À ma grande surprise, elle la prend. La sienne est gelée mais douce. Je la tire doucement vers l’intérieur et lui propose de s’asseoir. Elle obtempère et je pose une tasse fumante devant elle. Ses paumes rougies par le froid entourent la céramique qu’elle considère la tête baissée avant de la relever vers moi. Il règne un insupportable mélange de peur et de tristesse dans ses prunelles mouillées :

— Comme tu le sais, je fais partie de la police.

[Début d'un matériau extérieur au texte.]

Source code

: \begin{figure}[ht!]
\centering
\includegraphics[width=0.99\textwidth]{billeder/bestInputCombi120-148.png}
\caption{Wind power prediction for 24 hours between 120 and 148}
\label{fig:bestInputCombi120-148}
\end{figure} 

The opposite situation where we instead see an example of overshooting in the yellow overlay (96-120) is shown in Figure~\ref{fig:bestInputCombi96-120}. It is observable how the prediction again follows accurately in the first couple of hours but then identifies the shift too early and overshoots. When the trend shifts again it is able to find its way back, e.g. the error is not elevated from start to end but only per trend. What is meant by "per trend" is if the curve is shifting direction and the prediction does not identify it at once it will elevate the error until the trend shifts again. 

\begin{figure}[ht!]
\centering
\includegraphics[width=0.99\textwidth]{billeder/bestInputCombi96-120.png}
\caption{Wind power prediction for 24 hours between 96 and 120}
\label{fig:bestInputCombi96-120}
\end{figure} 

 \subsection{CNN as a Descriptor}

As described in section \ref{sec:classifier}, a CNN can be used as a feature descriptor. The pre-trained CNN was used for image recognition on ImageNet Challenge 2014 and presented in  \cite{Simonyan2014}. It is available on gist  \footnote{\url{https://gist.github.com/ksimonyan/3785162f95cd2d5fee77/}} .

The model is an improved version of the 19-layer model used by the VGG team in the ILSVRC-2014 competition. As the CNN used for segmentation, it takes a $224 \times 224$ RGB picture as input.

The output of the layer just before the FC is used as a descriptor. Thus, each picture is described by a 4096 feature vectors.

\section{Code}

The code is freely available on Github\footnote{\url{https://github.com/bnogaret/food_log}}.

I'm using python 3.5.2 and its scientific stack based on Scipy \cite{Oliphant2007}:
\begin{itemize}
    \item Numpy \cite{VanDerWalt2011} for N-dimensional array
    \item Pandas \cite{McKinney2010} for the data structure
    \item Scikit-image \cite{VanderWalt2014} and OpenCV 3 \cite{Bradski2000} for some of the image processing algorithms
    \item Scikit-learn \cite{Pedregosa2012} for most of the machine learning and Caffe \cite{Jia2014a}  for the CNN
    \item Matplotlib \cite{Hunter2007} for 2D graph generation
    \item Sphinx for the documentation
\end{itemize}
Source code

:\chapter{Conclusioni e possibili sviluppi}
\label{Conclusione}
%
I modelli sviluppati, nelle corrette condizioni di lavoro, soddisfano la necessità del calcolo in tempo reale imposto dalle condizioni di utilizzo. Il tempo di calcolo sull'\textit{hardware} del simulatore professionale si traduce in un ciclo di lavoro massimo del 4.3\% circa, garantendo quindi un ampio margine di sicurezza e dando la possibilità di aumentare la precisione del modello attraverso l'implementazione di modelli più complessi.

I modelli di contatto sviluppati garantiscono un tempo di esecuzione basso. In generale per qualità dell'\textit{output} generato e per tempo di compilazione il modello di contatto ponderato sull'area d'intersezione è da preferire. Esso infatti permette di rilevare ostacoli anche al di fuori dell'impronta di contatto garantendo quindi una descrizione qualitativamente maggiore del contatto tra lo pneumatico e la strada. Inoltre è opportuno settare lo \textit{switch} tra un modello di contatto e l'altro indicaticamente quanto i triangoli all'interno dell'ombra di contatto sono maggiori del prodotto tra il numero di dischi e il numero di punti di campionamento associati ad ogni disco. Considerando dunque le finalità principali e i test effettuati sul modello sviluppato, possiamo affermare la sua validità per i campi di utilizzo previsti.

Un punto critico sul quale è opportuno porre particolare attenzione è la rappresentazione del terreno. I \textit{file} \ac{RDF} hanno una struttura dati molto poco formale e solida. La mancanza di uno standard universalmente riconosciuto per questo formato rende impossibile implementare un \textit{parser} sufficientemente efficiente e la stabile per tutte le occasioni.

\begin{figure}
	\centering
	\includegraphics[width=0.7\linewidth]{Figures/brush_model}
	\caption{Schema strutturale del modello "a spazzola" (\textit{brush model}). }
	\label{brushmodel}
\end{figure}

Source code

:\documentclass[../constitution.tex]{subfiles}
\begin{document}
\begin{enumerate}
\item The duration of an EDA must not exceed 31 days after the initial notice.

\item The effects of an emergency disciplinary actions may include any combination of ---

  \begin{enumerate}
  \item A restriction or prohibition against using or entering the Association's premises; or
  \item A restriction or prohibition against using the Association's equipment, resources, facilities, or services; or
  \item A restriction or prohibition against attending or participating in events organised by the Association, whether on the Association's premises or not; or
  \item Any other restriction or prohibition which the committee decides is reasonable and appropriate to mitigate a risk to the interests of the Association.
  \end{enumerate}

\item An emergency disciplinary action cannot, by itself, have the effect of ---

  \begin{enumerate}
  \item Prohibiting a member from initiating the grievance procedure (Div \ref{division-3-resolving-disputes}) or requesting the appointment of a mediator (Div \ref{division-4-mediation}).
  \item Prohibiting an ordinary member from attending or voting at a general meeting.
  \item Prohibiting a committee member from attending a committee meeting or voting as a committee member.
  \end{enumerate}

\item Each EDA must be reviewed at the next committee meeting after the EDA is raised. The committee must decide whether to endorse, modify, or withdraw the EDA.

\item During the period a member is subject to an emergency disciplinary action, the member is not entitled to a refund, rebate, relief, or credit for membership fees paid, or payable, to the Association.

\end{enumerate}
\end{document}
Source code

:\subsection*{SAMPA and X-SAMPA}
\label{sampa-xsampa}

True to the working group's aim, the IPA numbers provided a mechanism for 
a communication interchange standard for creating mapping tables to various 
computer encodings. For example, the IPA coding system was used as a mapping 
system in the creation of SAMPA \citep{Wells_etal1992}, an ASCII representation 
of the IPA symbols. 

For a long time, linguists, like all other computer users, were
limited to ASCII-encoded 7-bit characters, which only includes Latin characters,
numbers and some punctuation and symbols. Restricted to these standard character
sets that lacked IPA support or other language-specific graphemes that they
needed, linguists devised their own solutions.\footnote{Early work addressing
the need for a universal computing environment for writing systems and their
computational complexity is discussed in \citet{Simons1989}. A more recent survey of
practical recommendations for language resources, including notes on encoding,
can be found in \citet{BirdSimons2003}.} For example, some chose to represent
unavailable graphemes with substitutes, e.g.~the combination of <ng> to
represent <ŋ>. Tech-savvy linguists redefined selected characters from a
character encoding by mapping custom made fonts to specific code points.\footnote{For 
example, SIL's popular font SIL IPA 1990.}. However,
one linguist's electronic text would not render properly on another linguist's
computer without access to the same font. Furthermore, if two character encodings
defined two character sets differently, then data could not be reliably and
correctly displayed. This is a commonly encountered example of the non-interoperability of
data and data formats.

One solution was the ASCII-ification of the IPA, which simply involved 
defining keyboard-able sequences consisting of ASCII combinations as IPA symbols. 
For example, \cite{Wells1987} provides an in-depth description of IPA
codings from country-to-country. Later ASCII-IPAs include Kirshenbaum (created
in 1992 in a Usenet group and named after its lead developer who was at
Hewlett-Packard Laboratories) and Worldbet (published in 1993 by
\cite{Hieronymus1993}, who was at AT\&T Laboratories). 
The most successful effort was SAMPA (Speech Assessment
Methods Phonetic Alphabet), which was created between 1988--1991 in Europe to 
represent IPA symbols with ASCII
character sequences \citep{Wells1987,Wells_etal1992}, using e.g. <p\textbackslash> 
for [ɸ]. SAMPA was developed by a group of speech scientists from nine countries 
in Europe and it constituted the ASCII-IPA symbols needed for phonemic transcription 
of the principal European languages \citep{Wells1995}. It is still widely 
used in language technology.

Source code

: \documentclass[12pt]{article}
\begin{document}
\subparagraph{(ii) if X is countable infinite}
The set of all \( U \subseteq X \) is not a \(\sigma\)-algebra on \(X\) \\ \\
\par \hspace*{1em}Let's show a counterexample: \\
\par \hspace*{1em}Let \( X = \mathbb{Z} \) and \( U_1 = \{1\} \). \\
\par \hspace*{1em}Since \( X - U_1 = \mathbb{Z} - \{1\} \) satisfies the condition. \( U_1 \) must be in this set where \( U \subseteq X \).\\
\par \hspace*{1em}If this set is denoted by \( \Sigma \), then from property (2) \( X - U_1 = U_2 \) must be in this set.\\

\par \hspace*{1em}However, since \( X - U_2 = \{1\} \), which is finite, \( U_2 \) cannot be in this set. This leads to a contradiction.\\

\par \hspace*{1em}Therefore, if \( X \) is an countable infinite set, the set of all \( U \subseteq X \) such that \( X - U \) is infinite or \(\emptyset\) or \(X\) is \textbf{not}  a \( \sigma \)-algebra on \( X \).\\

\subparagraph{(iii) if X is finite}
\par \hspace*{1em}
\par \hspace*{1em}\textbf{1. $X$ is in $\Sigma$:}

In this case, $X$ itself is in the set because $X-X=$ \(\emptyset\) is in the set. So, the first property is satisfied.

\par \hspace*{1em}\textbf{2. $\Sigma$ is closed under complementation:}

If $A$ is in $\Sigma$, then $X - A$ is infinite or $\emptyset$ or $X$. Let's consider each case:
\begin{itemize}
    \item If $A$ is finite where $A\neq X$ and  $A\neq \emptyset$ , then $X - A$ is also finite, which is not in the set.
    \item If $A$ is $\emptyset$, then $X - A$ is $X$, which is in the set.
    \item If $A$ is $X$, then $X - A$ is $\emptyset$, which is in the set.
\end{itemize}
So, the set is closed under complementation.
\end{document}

— Oui, tu as en effet insisté sur ce point plusieurs fois, plaisanté-je dans une tentative de la détendre.

— C’est également le cas de mon frère. Nous sommes du même poste de police, mais n’occupons pas la même fonction. Je travaille en tant que gendarme, lui comme enquêteur. Il était sur une affaire importante, un homicide. Ou, plus exactement, plusieurs féminicides qui ont tous eu lieu entre le réveillon et le jour de Noël. Il avait l’air d’avoir affaire à un dangereux tueur en série qui lui a échappé de peu. Il refusait de lâcher l’affaire avant le Nouvel An.

— Cela n’a rien d’étonnant. Après tout, il a une petite sœur et une mère auxquelles il semble énormément tenir.

— Oui, cette société est de loin trop laxiste avec les hommes. Certains se croient donc tout permis, et même au-dessus des lois. Quoi qu’il en soit, Kaïto était sur la piste de cet individu et à deux doigts de le coincer. Il essayait de résoudre cette enquête pour pouvoir rentrer cette après-midi, mais je n’ai plus de ces nouvelles depuis hier soir. Il ne répond pas à nos appels.

— Je comprends. Tu dois souvent t’inquiéter pour lui.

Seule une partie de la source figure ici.